Running perf stat ls
shows this:
Performance counter stats for \'ls\':
1.388670 task-clock # 0.067 CPUs utilized
Looks like perf
has not been updated to understand all the performance monitoring events that Ivy Bridge supports. Fortunately there is a generic, albeit cumbersome, interface that allows you to access the full list of performance monitoring events.
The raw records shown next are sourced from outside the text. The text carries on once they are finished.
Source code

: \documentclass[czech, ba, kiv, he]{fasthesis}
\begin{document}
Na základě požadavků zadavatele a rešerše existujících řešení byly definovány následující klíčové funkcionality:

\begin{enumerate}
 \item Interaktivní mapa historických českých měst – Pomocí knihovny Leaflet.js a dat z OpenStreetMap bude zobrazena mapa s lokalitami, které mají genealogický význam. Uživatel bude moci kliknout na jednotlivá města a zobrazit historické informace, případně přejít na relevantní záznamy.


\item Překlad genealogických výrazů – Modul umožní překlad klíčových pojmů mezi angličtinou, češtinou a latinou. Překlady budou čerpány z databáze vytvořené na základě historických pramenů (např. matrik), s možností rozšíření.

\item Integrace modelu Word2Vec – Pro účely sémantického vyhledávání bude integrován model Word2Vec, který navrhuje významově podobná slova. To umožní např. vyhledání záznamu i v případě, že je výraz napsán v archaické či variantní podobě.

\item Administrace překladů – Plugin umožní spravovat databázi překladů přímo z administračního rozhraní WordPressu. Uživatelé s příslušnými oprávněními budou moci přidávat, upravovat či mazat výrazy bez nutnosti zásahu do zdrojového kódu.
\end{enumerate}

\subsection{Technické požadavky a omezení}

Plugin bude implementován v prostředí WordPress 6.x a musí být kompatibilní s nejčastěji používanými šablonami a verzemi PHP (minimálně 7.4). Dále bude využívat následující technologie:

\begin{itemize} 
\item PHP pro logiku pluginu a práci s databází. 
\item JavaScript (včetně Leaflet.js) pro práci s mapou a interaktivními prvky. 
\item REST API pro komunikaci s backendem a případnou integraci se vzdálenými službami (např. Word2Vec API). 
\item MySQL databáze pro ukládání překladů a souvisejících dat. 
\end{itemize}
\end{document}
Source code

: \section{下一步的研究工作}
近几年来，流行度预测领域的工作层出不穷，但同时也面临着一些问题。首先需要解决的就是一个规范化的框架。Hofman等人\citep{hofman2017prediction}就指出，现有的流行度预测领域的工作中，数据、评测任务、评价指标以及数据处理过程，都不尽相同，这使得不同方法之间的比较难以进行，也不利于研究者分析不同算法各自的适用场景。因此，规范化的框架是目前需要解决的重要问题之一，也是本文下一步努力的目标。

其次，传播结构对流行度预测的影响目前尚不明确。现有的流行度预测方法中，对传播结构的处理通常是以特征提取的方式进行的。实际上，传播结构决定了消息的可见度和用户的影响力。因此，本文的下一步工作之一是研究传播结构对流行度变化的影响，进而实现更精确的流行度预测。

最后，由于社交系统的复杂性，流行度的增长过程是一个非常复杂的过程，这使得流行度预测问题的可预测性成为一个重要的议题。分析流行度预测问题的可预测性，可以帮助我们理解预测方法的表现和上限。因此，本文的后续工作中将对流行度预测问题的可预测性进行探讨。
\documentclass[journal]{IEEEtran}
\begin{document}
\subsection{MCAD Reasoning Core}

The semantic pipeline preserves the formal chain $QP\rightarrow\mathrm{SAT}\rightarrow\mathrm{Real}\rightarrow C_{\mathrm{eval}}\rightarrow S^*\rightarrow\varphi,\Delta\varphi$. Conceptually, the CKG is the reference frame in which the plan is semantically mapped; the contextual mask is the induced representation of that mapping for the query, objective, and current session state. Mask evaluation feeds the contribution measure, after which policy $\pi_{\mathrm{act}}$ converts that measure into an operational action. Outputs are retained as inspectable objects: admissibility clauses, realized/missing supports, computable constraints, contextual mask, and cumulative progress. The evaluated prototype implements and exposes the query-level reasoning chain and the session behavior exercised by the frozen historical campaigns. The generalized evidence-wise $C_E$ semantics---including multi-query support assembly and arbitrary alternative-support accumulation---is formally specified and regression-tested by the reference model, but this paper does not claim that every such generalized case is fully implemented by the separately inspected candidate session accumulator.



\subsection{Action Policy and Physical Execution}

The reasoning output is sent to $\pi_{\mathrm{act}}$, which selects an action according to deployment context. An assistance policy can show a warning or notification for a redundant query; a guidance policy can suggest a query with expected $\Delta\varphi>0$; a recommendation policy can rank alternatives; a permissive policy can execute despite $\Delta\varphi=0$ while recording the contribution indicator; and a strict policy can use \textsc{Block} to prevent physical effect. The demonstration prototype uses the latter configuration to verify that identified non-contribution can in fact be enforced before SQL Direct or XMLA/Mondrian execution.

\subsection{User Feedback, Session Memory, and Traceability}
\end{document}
I didn't see stalled-cycles-backend
in the list when I gave it a quick look, but maybe I missed, or maybe they have broken it down by all the different events that could stall the backend.
We start with
perf list --help
...shows the following NOTE
1. Intel(R) 64 and IA-32 Architectures Software Developer's Manual
Volume 3B: System Programming Guide
http://www.intel.com/Assets/PDF/manual/253669.pdf
...armed with that URL you end up in
http://www.intel.com/content/dam/www/public/us/en/documents/manuals/64-ia-32-architectures-software-developer-vol-3b-part-2-manual.pdf
...you want section 19.3
19.3 PERFORMANCE MONITORING EVENTS FOR 3RD GENERATION INTEL® CORE™ PROCESSORS 3rd generation Intel® Core™ processors and Intel Xeon processor E3-1200 v2 product family are based on Intel microarchitecture code name Ivy Bridge. They support architectural performance-monitoring events listed in Table 19-1. Non-architectural performance-monitoring events in the processor core are listed in Table 19-5. The events in Table 19-5 apply to processors with CPUID signature of DisplayFamily_DisplayModel encoding with the following values: 06_3AH.
...so for architectural
events you need Table 19-1
19.1 ARCHITECTURAL PERFORMANCE-MONITORING EVENTS Architectural performance events are introduced in Intel Core Solo and Intel Core Duo processors. They are also supported on processors based on Intel Core microarchitecture. Table 19-1 lists pre-defined architectural performance events that can be configured using general-purpose performance counters and associated event-select registers.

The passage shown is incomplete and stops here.